Member of the Pennsylvania House of Representatives from the 111th district
- In office 1975–1990
- Preceded by: Kenneth B. Lee
- Succeeded by: Kenneth E. Lee

Personal details
- Born: September 14, 1922 Old Forge, Lackawanna County, Pennsylvania
- Died: April 22, 1991 (aged 68) Montrose, Pennsylvania
- Party: Republican
- Occupation: Politician

= Carmel Sirianni =

American politician

Carmel Sirianni (September 14, 1922 - April 22, 1991) was an American politician who was elected to the Pennsylvania House of Representatives in 1974.

==Formative years==
Born in Old Forge, Lackawanna County, Pennsylvania, on September 14, 1922, Sirianni was a daughter of John and Amelia (Pascoe) Sirianni. She earned a bachelor's degree from Bloomsburg University and a master's degree in education and guidance from Bucknell University.

==Political career==
Prior to her own election to the Pennsylvania House of Representatives in 1974, Sirianni was employed in public education for twenty-three years, as a teacher, assistant principal and guidance counselor in the Hop Bottom and Mountain View School Districts, before working as an administrative assistant to Pennsylvania Speaker of the House Kenneth B. Lee for seven years. She was also chair of the Susquehanna County Republican Committee.

She served as a Republican member of the Pennsylvania House of Representatives from 1975 to 1989, representing its 111th District.

In January 1975, she was named to the House Local Government Committee.
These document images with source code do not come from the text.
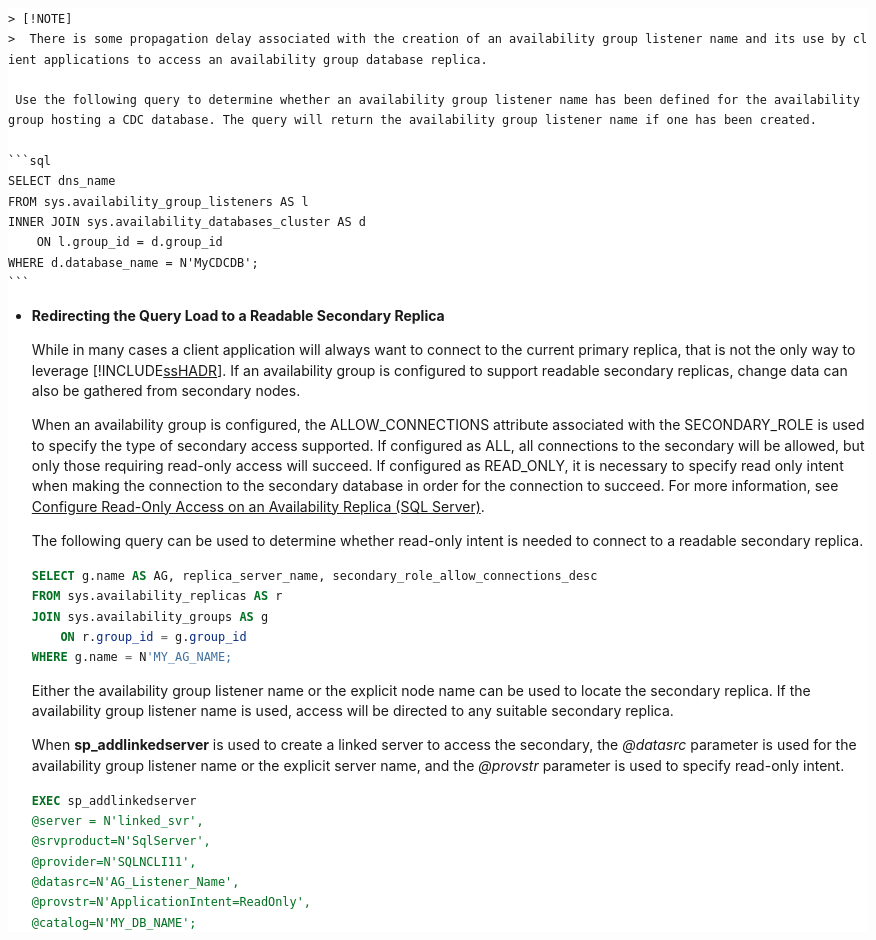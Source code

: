     > [!NOTE]  
    >  There is some propagation delay associated with the creation of an availability group listener name and its use by client applications to access an availability group database replica.  
  
     Use the following query to determine whether an availability group listener name has been defined for the availability group hosting a CDC database. The query will return the availability group listener name if one has been created.  
  
    ```sql  
    SELECT dns_name   
    FROM sys.availability_group_listeners AS l  
    INNER JOIN sys.availability_databases_cluster AS d  
        ON l.group_id = d.group_id  
    WHERE d.database_name = N'MyCDCDB';  
    ```  
  
-   **Redirecting the Query Load to a Readable Secondary Replica**  
  
     While in many cases a client application will always want to connect to the current primary replica, that is not the only way to leverage [!INCLUDE[ssHADR](../../../includes/sshadr-md.md)]. If an availability group is configured to support readable secondary replicas, change data can also be gathered from secondary nodes.  
  
     When an availability group is configured, the ALLOW_CONNECTIONS attribute associated with the SECONDARY_ROLE is used to specify the type of secondary access supported. If configured as ALL, all connections to the secondary will be allowed, but only those requiring read-only access will succeed. If configured as READ_ONLY, it is necessary to specify read only intent when making the connection to the secondary database in order for the connection to succeed. For more information, see [Configure Read-Only Access on an Availability Replica &#40;SQL Server&#41;](../../../database-engine/availability-groups/windows/configure-read-only-access-on-an-availability-replica-sql-server.md).  
  
     The following query can be used to determine whether read-only intent is needed to connect to a readable secondary replica.  
  
    ```sql  
    SELECT g.name AS AG, replica_server_name, secondary_role_allow_connections_desc  
    FROM sys.availability_replicas AS r  
    JOIN sys.availability_groups AS g  
        ON r.group_id = g.group_id  
    WHERE g.name = N'MY_AG_NAME;  
    ```  
  
     Either the availability group listener name or the explicit node name can be used to locate the secondary replica. If the availability group listener name is used, access will be directed to any suitable secondary replica.  
  
     When **sp_addlinkedserver** is used to create a linked server to access the secondary, the *@datasrc* parameter is used for the availability group listener name or the explicit server name, and the *@provstr* parameter is used to specify read-only intent.  
  
    ```sql  
    EXEC sp_addlinkedserver   
    @server = N'linked_svr',   
    @srvproduct=N'SqlServer',  
    @provider=N'SQLNCLI11',   
    @datasrc=N'AG_Listener_Name',   
    @provstr=N'ApplicationIntent=ReadOnly',   
    @catalog=N'MY_DB_NAME';  
    ```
That year, she authored or co-authored several pieces of legislation, including House Bill 288, which would have increased the reimbursement for road maintenance on state-owned land to four cents per acre; House Bill 923, which would have prohibited the construction of energy parks without first receiving approval from local authorities in the communities for which they were being proposed; and House Bill 1584, which would have slowed the closure process of unapproved landfill sites by the Pennsylvania Department of Environmental Resources.

In January 1976, she announced that she would seek a second term. In October of that year, representatives of the Pennsylvania Farm Journal rated her two-year voting record on farm-related legislation at one hundred percent. She was also endorsed in her bid for a second term by the Political Action Committee for Education and Pennsylvanians for Effective Government.
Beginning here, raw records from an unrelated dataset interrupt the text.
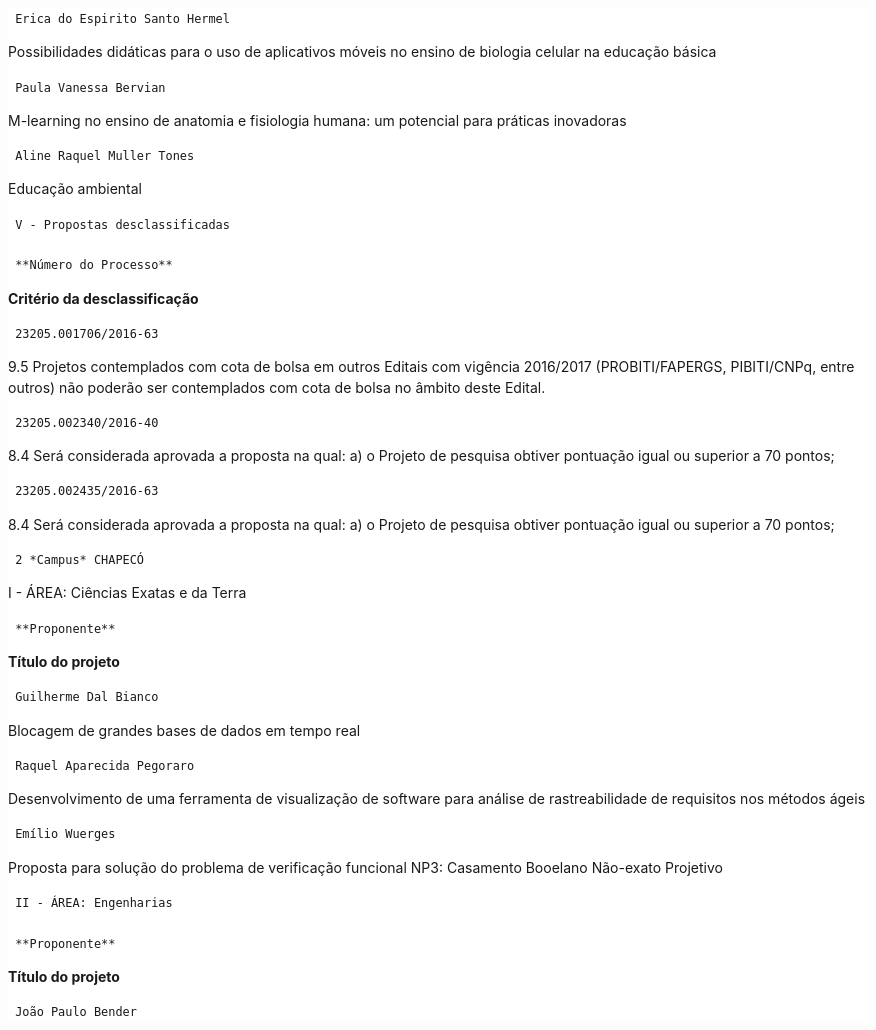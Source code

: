      Erica do Espirito Santo Hermel

   Possibilidades didáticas para o uso de aplicativos móveis no ensino de biologia celular na educação básica 

     Paula Vanessa Bervian

   M-learning no ensino de anatomia e fisiologia humana: um potencial para práticas inovadoras 

     Aline Raquel Muller Tones

   Educação ambiental

     V - Propostas desclassificadas

     **Número do Processo**

   **Critério da desclassificação**

     23205.001706/2016-63 

   9.5 Projetos contemplados com cota de bolsa em outros Editais com vigência 2016/2017 (PROBITI/FAPERGS, PIBITI/CNPq, entre outros) não poderão ser contemplados com cota de bolsa no âmbito deste Edital. 

     23205.002340/2016-40

   8.4 Será considerada aprovada a proposta na qual: a) o Projeto de pesquisa obtiver pontuação igual ou superior a 70 pontos;

     23205.002435/2016-63

   8.4 Será considerada aprovada a proposta na qual: a) o Projeto de pesquisa obtiver pontuação igual ou superior a 70 pontos;

     2 *Campus* CHAPECÓ

 I - ÁREA: Ciências Exatas e da Terra

     **Proponente**

   **Título do projeto**

     Guilherme Dal Bianco

   Blocagem de grandes bases de dados em tempo real

     Raquel Aparecida Pegoraro

   Desenvolvimento de uma ferramenta de visualização de software para análise de rastreabilidade de requisitos nos métodos ágeis

     Emílio Wuerges

   Proposta para solução do problema de verificação funcional NP3: Casamento Booelano Não-exato Projetivo

     II - ÁREA: Engenharias

     **Proponente**

   **Título do projeto**

     João Paulo Bender
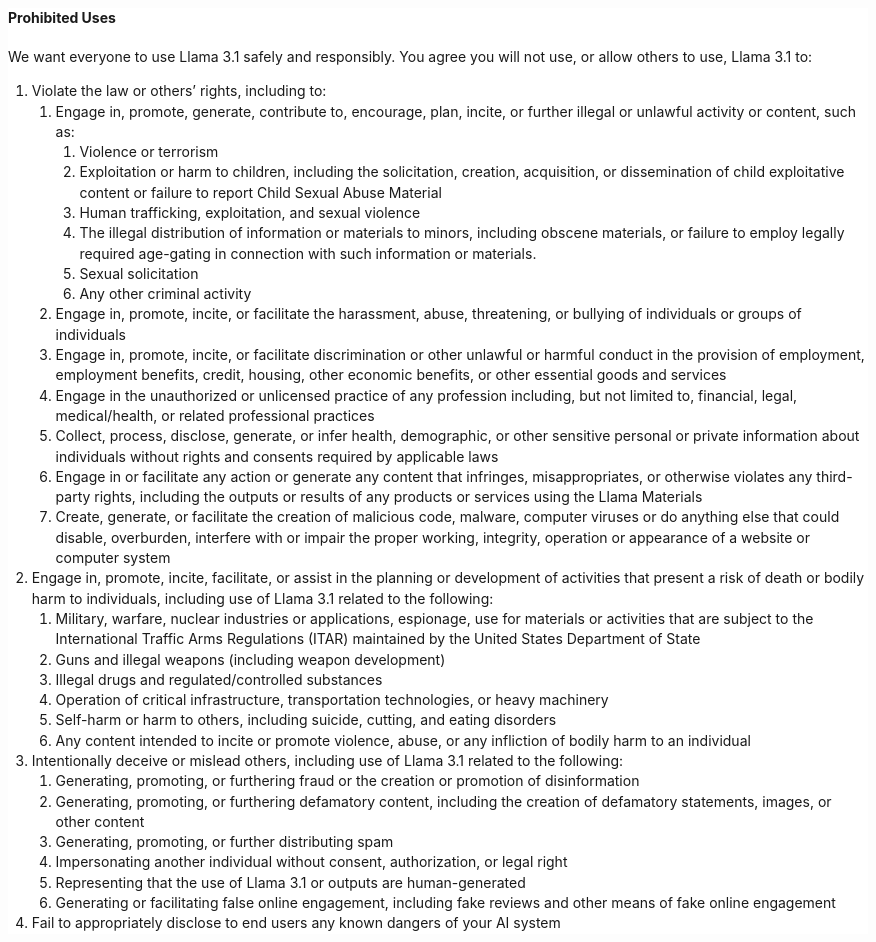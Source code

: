   #### Prohibited Uses

  We want everyone to use Llama 3.1 safely and responsibly. You agree you will
  not use, or allow others to use, Llama 3.1 to:
   1. Violate the law or others’ rights, including to:
      1. Engage in, promote, generate, contribute to, encourage, plan, incite, or further illegal or unlawful activity or content, such as:
          1. Violence or terrorism
          2. Exploitation or harm to children, including the solicitation, creation, acquisition, or dissemination of child exploitative content or failure to report Child Sexual Abuse Material
          3. Human trafficking, exploitation, and sexual violence
          4. The illegal distribution of information or materials to minors, including obscene materials, or failure to employ legally required age-gating in connection with such information or materials.
          5. Sexual solicitation
          6. Any other criminal activity
      3. Engage in, promote, incite, or facilitate the harassment, abuse, threatening, or bullying of individuals or groups of individuals
      4. Engage in, promote, incite, or facilitate discrimination or other unlawful or harmful conduct in the provision of employment, employment benefits, credit, housing, other economic benefits, or other essential goods and services
      5. Engage in the unauthorized or unlicensed practice of any profession including, but not limited to, financial, legal, medical/health, or related professional practices
      6. Collect, process, disclose, generate, or infer health, demographic, or other sensitive personal or private information about individuals without rights and consents required by applicable laws
      7. Engage in or facilitate any action or generate any content that infringes, misappropriates, or otherwise violates any third-party rights, including the outputs or results of any products or services using the Llama Materials
      8. Create, generate, or facilitate the creation of malicious code, malware, computer viruses or do anything else that could disable, overburden, interfere with or impair the proper working, integrity, operation or appearance of a website or computer system
  2. Engage in, promote, incite, facilitate, or assist in the planning or
  development of activities that present a risk of death or bodily harm to
  individuals, including use of Llama 3.1 related to the following:
      1. Military, warfare, nuclear industries or applications, espionage, use for materials or activities that are subject to the International Traffic Arms Regulations (ITAR) maintained by the United States Department of State
      2. Guns and illegal weapons (including weapon development)
      3. Illegal drugs and regulated/controlled substances
      4. Operation of critical infrastructure, transportation technologies, or heavy machinery
      5. Self-harm or harm to others, including suicide, cutting, and eating disorders
      6. Any content intended to incite or promote violence, abuse, or any infliction of bodily harm to an individual
  3. Intentionally deceive or mislead others, including use of Llama 3.1 related
  to the following:
      1. Generating, promoting, or furthering fraud or the creation or promotion of disinformation
      2. Generating, promoting, or furthering defamatory content, including the creation of defamatory statements, images, or other content
      3. Generating, promoting, or further distributing spam
      4. Impersonating another individual without consent, authorization, or legal right
      5. Representing that the use of Llama 3.1 or outputs are human-generated
      6. Generating or facilitating false online engagement, including fake reviews and other means of fake online engagement
  4. Fail to appropriately disclose to end users any known dangers of your AI
  system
==Illness, death and interment==
Sirianni underwent back surgery in mid-April 1991. She then suffered a heart attack, and died at her home in Montrose, Pennsylvania on April 22. She was sixty-eight years old at the time of her death.

A funeral mass was held at St. Patrick's Catholic Church in Nicholson on Wednesday, April 24, 1991. She was then interred at the Cathedral Cemetery in Scranton.